Thursday, January 21, 2016
The Sixth Circuit ruled this week in Citizens in Charge v. Husted that Ohio Secretary of State Jon Husted enjoyed qualified immunity against a damages claim that arose out of his enforcement of Ohio's law that prohibits out-of-staters from circulating petitions within the state to propose new legislation and constitutional amendments.
The court granted immunity because it said that Ohio's law didn't clearly violate the Constitution. In support, it pointed to a circuit split on the question whether a state law that requires in-state residency to circulate a petition violates the First Amendment.

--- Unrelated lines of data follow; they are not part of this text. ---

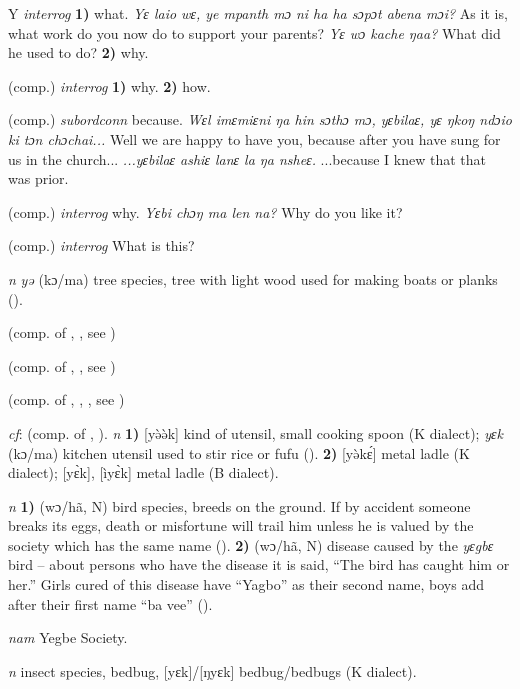\begin{letter}{Y}
 \textit{interrog} \textbf{1)} what. \textit{Yɛ laio wɛ, ye mpanth mɔ ni ha ha sɔpɔt abena mɔi?} As it is, what work do you now do to support your parents? \textit{Yɛ wɔ kache ŋaa?} What did he used to do? \textbf{2)} why.

 (comp.) \textit{interrog} \textbf{1)} why. \textbf{2)} how.

 (comp.) \textit{subordconn} because. \textit{Wɛl imɛmiɛni ŋa hin sɔthɔ mɔ, yɛbilaɛ, yɛ ŋkoŋ ndɔio ki tɔn chɔchai...} Well we are happy to have you, because after you have sung for us in the church... \textit{...yɛbilaɛ ashiɛ lanɛ la ŋa nsheɛ.} ...because I knew that that was prior.

 (comp.) \textit{interrog} why. \textit{Yɛbi chɔŋ ma len na?} Why do you like it?

 (comp.) \textit{interrog} What is this?

 \textit{n} \textit{yə} (kɔ/ma) tree species, tree with light wood used for making boats or planks (\citealt{Pichl1967}). 

 (comp. of , , see ) 

 (comp. of , , see ) 

 (comp. of , , , see ) 

 \textit{cf}:  (comp. of , ). \textit{n} \textbf{1)} [yə̀ə̀k] kind of utensil, small cooking spoon (K dialect); \textit{yɛk} (kɔ/ma) kitchen utensil used to stir rice or fufu (\citealt{Pichl1967}). \textbf{2)} [yə̀kɛ́] metal ladle (K dialect); [yɛ̀k], [ìyɛ̀k] metal ladle (B dialect). 

 \textit{n} \textbf{1)} (wɔ/hã, N) bird species, breeds on the ground. If by accident someone breaks its eggs, death or misfortune will trail him unless he is valued by the society which has the same name (\citealt{Pichl1967}). \textbf{2)} (wɔ/hã, N) disease caused by the \textit{yɛgbɛ} bird – about persons who have the disease it is said, “The bird has caught him or her.” Girls cured of this disease have “Yagbo” as their second name, boys add after their first name “ba vee” (\citealt{Pichl1967}). 

 \textit{nam} Yegbe Society.

 \textit{n} insect species, bedbug, [yɛk]/[ŋyɛk] bedbug/bedbugs (K dialect).


\end{letter}
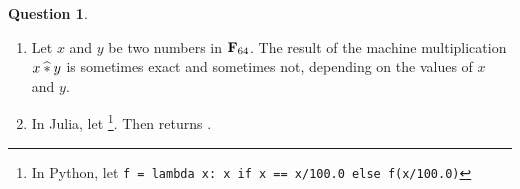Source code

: \documentclass[11pt]{article}
\theoremstyle{definition}
\newtheorem{question}{Question}
\theoremstyle{remark}
\theoremstyle{plain}%
\begin{document}
\begin{question}
\begin{enumerate}
        \item
            Let $x$ and $y$ be two numbers in $\floating_{64}$.
            The result of the machine multiplication $x \mtimes y$ is sometimes exact and sometimes not,
            depending on the values of $x$ and $y$.

        \item
            In Julia, let 
            \footnote{%
                In Python, let \texttt{f = lambda x: x if x == x/100.0 else f(x/100.0)}
            }.
            Then  returns .



    \end{enumerate}
\end{question}
\end{document}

In so ruling, the court came close to saying that an official's enforcement of a state statute is per se reasonable, if no court has (yet) ruled the law unconstitutional--a result that puts a heavy thumb on the scale in favor of qualified immunity (and against plaintiffs who seek to recover damages for constitutional torts). The outer boundary is only when a law is "grossly and flagrantly unconstitutional." (The court gave as one example separate-but-equal racial discrimination.) The court explained:
So far as the parties' research has revealed and so far as our own research has uncovered, the Supreme Court has never denied qualified immunity to a public official who enforced a properly enacted statute that no court had invalidated. This indeed would seem to be the paradigmatic way of showing objectively reasonable conduct by a public official.
. . .
Any other approach would place risky pressures on public officials to second-guess legislative decisions. When faced with a statute of questionable validity, executive actors would find themselves forced to choose between applying the law (and subjecting themselves to monetary liability) or declining to do so (and subjecting themselves to a mandamus lawsuit). When personal liability is added to the mix, one could well imagine the balance tipping toward non-enforcement in close cases, all the while sacrificing the legislature's considered judgments about a statute's unconstitutionality. That is not a recipe for good government or for encouraging public officials to act independently.